Partiamo da una premessa: il calcio è cambiato. Allenatori come Osvaldo Bagnoli, che placano l’assidua presenza della stampa con discorsi relativi alla salvezza per poi vincere lo Scudetto, non esistono più.

Gli attuali tecnici stanno assumendo le sembianze di veri e propri manager, ecco perché sono loro i principali artefici di vittorie e fallimenti epocali.

Questa figura assume importanza nell’Inghilterra degli anni 90, periodo nel quale uomini dal calibro di Sir Alex Ferguson e Arsène Wenger, rivoluzionarono il gioco del calcio. Tralasciando gli aspetti tattici, questi fenomeni da panchina hanno avuto la capacità di unire due figure professionali differenti: commissario tecnico e direttore sportivo.

Facendo un salto temporale fino ai nostri giorni, possiamo capire quanto gli ex coach di Arsenal e Manchester United abbiano influito sul concetto gestionale dei moderni club.

Pep Guardiola è l’esempio perfetto. Un condottiero capace di dimostrare la propria potenza dirompente sul gioco e sulla testa dei calciatori. Come accennato in precedenza, però, mister di questo genere hanno voce in capitolo soprattutto in chiave mercato.

La sessione di trasferimenti, infatti, è spesso motivo di conflitto all’intero di una società. L’insoddisfazione dei protagonisti di questo articolo potrebbe vanificare cicli vincenti, proprio come avvenuto alla Juventus di Antonio Conte. Il CT che guidò la Nazionale ad Euro 2016, decise di abbandonare la Vecchia Signora per i troppi malumori dovuti alla personale lista dei desideri, sporadicamente presa in considerazione da Marotta&Co. 

Non accontentare un tecnico è il primo passo sul percorso dei disastri imprenditoriali. Il Napoli è caduto in questo errore diverse volte, soprattutto nella gestione De Laurentiis: Benitez ed Ancelotti avrebbero potuto concludere le rispettive avventure in maniera diversa lavorando con atleti richiesti.

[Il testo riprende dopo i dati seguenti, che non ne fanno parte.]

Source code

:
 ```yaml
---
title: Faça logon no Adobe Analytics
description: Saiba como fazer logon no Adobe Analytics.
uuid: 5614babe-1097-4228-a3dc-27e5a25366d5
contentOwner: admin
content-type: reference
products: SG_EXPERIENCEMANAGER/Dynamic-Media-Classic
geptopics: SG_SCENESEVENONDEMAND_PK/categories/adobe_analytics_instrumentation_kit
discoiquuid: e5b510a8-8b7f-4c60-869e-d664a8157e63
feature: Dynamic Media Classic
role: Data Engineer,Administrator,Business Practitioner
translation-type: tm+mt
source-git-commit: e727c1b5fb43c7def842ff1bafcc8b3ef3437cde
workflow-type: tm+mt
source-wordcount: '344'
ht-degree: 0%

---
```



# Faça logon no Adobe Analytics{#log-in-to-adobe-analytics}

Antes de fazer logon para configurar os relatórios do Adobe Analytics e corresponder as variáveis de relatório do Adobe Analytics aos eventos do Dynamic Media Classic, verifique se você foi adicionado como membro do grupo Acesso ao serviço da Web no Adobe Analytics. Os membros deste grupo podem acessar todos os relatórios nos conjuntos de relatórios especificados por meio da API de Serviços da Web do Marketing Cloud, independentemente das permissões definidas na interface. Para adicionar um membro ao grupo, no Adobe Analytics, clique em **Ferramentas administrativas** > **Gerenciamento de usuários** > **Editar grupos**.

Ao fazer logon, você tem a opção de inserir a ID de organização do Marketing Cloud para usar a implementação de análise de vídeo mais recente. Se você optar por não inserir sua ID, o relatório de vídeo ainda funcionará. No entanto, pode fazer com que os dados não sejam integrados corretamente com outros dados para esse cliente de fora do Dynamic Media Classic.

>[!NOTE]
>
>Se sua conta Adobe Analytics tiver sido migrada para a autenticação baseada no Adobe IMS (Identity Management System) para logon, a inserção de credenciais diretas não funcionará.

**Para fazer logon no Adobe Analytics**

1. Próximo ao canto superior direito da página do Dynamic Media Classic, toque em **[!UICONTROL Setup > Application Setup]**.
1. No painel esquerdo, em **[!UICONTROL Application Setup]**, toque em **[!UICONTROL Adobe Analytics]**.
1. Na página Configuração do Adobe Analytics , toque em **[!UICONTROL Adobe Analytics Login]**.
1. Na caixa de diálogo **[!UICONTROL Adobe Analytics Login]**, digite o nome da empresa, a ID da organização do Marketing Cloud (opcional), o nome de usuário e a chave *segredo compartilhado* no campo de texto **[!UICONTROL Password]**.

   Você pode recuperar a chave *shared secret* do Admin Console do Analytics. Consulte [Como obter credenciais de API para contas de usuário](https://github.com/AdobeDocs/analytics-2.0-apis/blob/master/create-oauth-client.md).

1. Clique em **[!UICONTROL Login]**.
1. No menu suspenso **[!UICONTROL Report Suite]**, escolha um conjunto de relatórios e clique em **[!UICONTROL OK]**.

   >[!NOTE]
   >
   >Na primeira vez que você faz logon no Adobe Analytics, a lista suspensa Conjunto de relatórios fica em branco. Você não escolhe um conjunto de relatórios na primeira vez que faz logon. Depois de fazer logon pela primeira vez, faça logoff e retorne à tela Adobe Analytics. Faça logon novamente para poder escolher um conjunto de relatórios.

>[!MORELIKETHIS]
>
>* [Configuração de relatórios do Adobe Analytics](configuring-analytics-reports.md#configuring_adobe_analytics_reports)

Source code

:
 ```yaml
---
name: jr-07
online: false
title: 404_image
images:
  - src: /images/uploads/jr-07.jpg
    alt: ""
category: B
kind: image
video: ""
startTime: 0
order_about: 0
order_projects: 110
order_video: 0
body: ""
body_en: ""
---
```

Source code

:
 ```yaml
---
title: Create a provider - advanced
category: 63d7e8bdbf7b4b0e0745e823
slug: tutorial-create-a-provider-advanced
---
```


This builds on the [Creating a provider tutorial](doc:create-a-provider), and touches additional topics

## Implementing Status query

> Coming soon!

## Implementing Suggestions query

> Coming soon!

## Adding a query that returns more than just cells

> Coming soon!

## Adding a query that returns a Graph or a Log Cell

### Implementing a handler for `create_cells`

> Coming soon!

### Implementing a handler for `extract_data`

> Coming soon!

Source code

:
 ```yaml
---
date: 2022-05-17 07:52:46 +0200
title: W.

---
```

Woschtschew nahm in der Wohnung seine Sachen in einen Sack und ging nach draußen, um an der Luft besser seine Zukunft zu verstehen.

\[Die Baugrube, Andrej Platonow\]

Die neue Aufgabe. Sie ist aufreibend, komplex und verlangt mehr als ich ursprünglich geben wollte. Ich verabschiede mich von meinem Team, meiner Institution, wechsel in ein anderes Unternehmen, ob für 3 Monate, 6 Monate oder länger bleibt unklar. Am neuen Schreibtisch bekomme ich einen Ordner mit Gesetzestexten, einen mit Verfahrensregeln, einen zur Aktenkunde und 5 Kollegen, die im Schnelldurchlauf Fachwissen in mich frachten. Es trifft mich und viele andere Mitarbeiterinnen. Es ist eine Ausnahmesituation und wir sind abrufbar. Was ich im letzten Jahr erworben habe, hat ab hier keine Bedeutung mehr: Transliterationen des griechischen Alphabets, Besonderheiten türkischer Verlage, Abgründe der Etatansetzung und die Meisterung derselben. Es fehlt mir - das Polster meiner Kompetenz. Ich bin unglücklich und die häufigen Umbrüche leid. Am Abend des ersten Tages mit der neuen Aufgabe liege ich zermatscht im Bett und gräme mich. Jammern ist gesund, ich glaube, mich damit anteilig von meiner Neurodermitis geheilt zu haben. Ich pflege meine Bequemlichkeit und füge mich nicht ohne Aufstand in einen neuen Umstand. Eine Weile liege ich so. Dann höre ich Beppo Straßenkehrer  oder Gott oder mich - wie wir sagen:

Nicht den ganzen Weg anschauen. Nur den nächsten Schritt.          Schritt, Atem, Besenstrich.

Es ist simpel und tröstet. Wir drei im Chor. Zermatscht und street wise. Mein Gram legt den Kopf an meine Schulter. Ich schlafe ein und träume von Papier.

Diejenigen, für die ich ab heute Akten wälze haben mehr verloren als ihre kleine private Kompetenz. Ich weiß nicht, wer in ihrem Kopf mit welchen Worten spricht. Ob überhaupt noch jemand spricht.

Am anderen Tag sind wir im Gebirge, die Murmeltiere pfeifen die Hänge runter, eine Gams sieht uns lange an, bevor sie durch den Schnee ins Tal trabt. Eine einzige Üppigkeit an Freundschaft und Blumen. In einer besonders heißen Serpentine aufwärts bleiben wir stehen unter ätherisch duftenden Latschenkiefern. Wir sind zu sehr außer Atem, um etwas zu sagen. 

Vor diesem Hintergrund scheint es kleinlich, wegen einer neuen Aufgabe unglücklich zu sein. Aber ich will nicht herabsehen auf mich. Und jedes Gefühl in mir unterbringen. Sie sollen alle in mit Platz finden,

Da non sottovalutare la personalità che incide fortemente sui risultati. L’impronta di un allenatore è in grado di collaudare macchine perfette e, restando nella città del Vesuvio, è obbligatorio menzionare Maurizio Sarri. Il 4-3-3 con linea alta e palleggio ha creato una corazzata da novantuno punti, comunque non sufficienti per la conquista del tricolore. Spostandoci in Spagna, facciamo un breve excursus su Diego Simeone. L’inventore del “cholismo”, ideale che mette al centro di ogni situazione la cattiveria agonistica, è riuscito a realizzare imprese impossibili: vincere la Liga nel 2014 e conquistare due finali di UCL con l’Atletico Madrid. Gestire grandi campioni è un’altra dote con la quale è possibile scrivere la storia. Zidane, Allegri e Flick sono stati capaci di ristabilire gli equilibri in spogliatoi spaccati, ottenendo, inoltre, svariati successi in Champions League. La somma dei curriculum dei coach appena nominati, vanta sette finali europee.

Questa statistica dimostra quanto sia importante l’impatto della guida tecnica sul destino di una squadra. Il francese ed il tedesco, infatti, furono il rimpiazzo di scelte sbagliate. Costruire fortini partendo dalle macerie, allenando pubblico, giocatori e stampa. Nel calcio moderno gli allenatori sono assoluti protagonisti di inaspettati momenti di gloria. Attirare l’attenzione dei supporters trascinando l’ambiente a suon di vittorie, rende loro dei top player in giacca e cravatta.